Department of Orthopaedics, Toowoomba Hospital, Toowoomba, Queensland, Australia.
School of Medicine, Rural Clinical School, University of Queensland, Toowoomba, Queensland, Australia.
J Knee Surg. 2022 Nov;35(13):1491-1494. doi: 10.1055/s-0041-1726417. Epub 2021 Apr 14.
Total knee arthroplasty (TKA) is associated with significant postoperative pain. The population receiving TKA is generally elderly and often have multiple comorbidities that can present a challenge to postoperative management.

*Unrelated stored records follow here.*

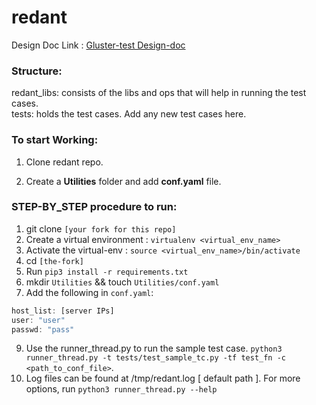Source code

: # redant

Design Doc Link : [Gluster-test Design-doc](https://docs.google.com/document/d/1D8zUSmg-00ey711gsqvS6G9i_fGN2cE0EbG4u1TOsaQ/edit?usp=sharing)

### Structure:

redant_libs: consists of the libs and ops that will help in running the test cases.<br>
tests: holds the test cases. Add any new test cases here.<br>

### To start Working:

1. Clone redant repo.

2. Create a **Utilities** folder and add **conf.yaml** file.


### STEP-BY_STEP procedure to run:
1. git clone `[your fork for this repo]`
2. Create a virtual environment : `virtualenv <virtual_env_name>`
3. Activate the virtual-env : `source <virtual_env_name>/bin/activate`
4. cd `[the-fork]`
5. Run `pip3 install -r requirements.txt`
7. mkdir `Utilities` && touch `Utilities/conf.yaml`
8. Add the following in `conf.yaml`:

```javascript
host_list: [server IPs]
user: "user"
passwd: "pass"
```

9. Use the runner_thread.py to run the sample test case.
`python3 runner_thread.py -t tests/test_sample_tc.py -tf test_fn -c <path_to_conf_file>`.
10. Log files can be found at /tmp/redant.log [ default path ]. For more options, run `python3 runner_thread.py --help`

Safe and effective multimodal pain management has led to improved outcomes while minimizing complications and side effects. The objective of this study was to investigate the efficacy of adductor canal blocks (ACB) in patients receiving TKA within a regional Queensland population. We performed a retrospective comparative cohort analysis of 458 patients who received TKA at a regional private hospital between January 2016 and December 2018. Inclusion criteria included body mass index (BMI) <50 kg/m and unilateral TKA. Using the patients' hospital records, age, gender, American Society of Anesthesiologists' score (ASA), BMI, diabetic status, length of stay (LOS), opioid requirement on discharge, range of motion (ROM) on discharge, return to theater, and readmission within 12 months were recorded. One hundred and thirty-eight patients received ACB and 263 did not. The two groups were comparable for age, gender, diabetic status, and ASA. Patients who received an ACB had an 18-hour longer LOS ( < 0.0001), but were discharged on lower dosages of opioids equivalent to 7.9 oral morphine milligram equivalent (MME; < 0.0001). Patients who had an ACB had a similar ROM on discharge and did not have an increased rate of readmission or return to theater. This study demonstrates that ACB are efficacious when used as part of a multimodal analgesia regime for TKA.
全膝关节置换术(TKA)与显著的术后疼痛相关。接受 TKA 的人群通常为老年人,且常有多种合并症,这对术后管理提出了挑战。安全有效的多模式疼痛管理可改善预后,同时将并发症和副作用的风险最小化。本研究旨在调查在昆士兰地区的人群中,股神经阻滞(ACB)在接受 TKA 患者中的疗效。我们对一家地区私立医院在 2016 年 1 月至 2018 年 12 月期间接受单侧 TKA 的 458 例患者进行了回顾性比较队列分析。纳入标准包括体重指数(BMI)<50kg/m 和单侧 TKA。我们使用患者的住院记录,记录年龄、性别、美国麻醉医师协会(ASA)评分、BMI、糖尿病状态、住院时间(LOS)、出院时阿片类药物需求、出院时的活动范围(ROM)、重返手术室以及 12 个月内再入院情况。138 例患者接受了 ACB,263 例患者未接受 ACB。两组在年龄、性别、糖尿病状态和 ASA 方面具有可比性。接受 ACB 的患者 LOS 延长 18 小时(<0.0001),但出院时阿片类药物剂量较低,相当于 7.9 口服吗啡毫克当量(MME;<0.0001)。接受 ACB 的患者出院时 ROM 相似,且再入院或重返手术室的发生率未增加。本研究表明,ACB 作为 TKA 多模式镇痛方案的一部分是有效的。